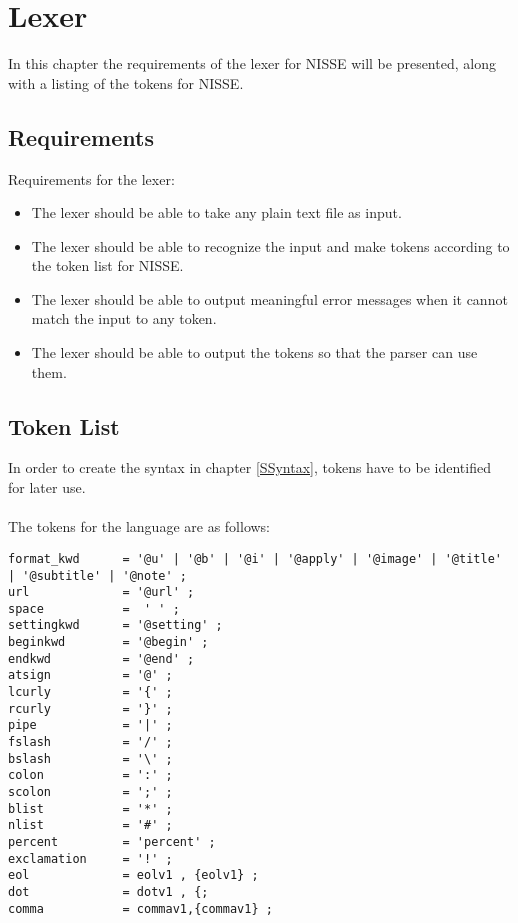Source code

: \chapter{Lexer}
In this chapter the requirements of the lexer for NISSE will be presented, along with a listing of the tokens for NISSE.
\section{Requirements}
Requirements for the lexer:
\begin{itemize}
		\item The lexer should be able to take any plain text file as input.
		\item The lexer should be able to recognize the input and make tokens according to the token list for NISSE.
		\item The lexer should be able to output meaningful error messages when it cannot match the input to any token.
		\item The lexer should be able to output the tokens so that the parser can use them.
\end{itemize}

\newpage
\section{Token List}
In order to create the syntax in chapter \ref{SSyntax}, tokens have to be identified for later use.
\\ \\
The tokens for the language are as follows:

\begin{lstlisting}[frame=single]
format_kwd      = '@u' | '@b' | '@i' | '@apply' | '@image' | '@title' | '@subtitle' | '@note' ;
url             = '@url' ;
space           =  ' ' ;
settingkwd      = '@setting' ;
beginkwd        = '@begin' ;
endkwd          = '@end' ;
atsign          = '@' ;
lcurly          = '{' ;
rcurly          = '}' ;
pipe            = '|' ;
fslash          = '/' ;
bslash          = '\' ;
colon           = ':' ;
scolon          = ';' ;
blist           = '*' ;
nlist           = '#' ;
percent         = 'percent' ;
exclamation     = '!' ;
eol             = eolv1 , {eolv1} ;
dot             = dotv1 , {;
comma           = commav1,{commav1} ;
\end{lstlisting}

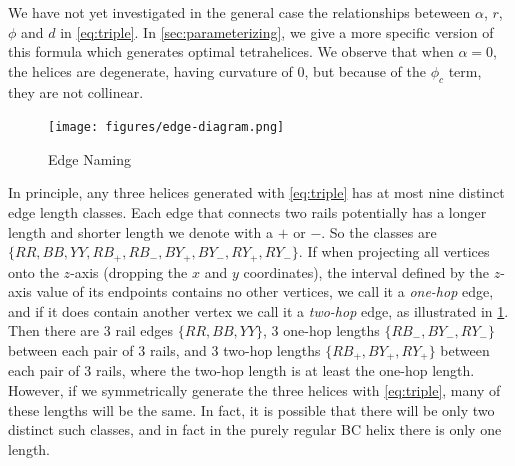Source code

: \documentclass[twocolumn,10pt]{asme2ej}
\begin{document}
We have not yet investigated in the general case the relationships beteween
$\alpha$, $r$, $\phi$ and $d$ in \cref{eq:triple}.
In \cref{sec:parameterizing}, we give a more specific version of this formula which
generates optimal tetrahelices.
We observe that when $\alpha = 0$, the helices are degenerate, having curvature of $0$,
but because of the $\phi_c$ term, they are not collinear.

\begin{figure}
  \centering
     \texttt{[image: figures/edge-diagram.png]}
     \caption{Edge Naming}
  \label{fig:naming}
\end{figure}

In principle, any three helices generated with \cref{eq:triple}
has at most nine distinct edge length classes. Each edge that connects
two rails potentially has a longer length and shorter length we denote with
a $+$ or $-$. So the classes are $\{ RR, BB, YY, RB_+, RB_-, BY_+, BY_-, RY_+, RY_- \}$.
If when projecting all vertices onto the $z$-axis (dropping the $x$ and $y$ coordinates),
the interval
defined by the $z$-axis value of its endpoints contains no other vertices,
we call it a \emph{one-hop} edge, and if it does contain another vertex we
call it a \emph{two-hop} edge, as illustrated in \cref{fig:naming}.
Then there are 
3 rail edges $\{ RR, BB, YY\}$,
3 one-hop lengths $\{ RB_-, BY_-, RY_- \}$ between each pair of 3 rails,
and 3 two-hop
lengths $\{ RB_{+}, BY_+, RY_+ \}$ between each pair of 3 rails,
where the two-hop length is at least the one-hop length.
However, if we symmetrically generate the three helices  with \cref{eq:triple},
many of these lengths will be the same.
In fact, it is possible that there
will be only two distinct such classes, and in fact in  the purely regular BC helix there is only one length.
\end{document}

==============================

WHAT YOU ARE ASKED TO DO >>
From the line holding "and 3 two-hop" to the last line of the material above, reproduce every line exactly, and only those.

RESPONSE TO THIS EXERCISE >>
and 3 two-hop
lengths $\{ RB_{+}, BY_+, RY_+ \}$ between each pair of 3 rails,
where the two-hop length is at least the one-hop length.
However, if we symmetrically generate the three helices  with \cref{eq:triple},
many of these lengths will be the same.
In fact, it is possible that there
will be only two distinct such classes, and in fact in  the purely regular BC helix there is only one length.
\end{document}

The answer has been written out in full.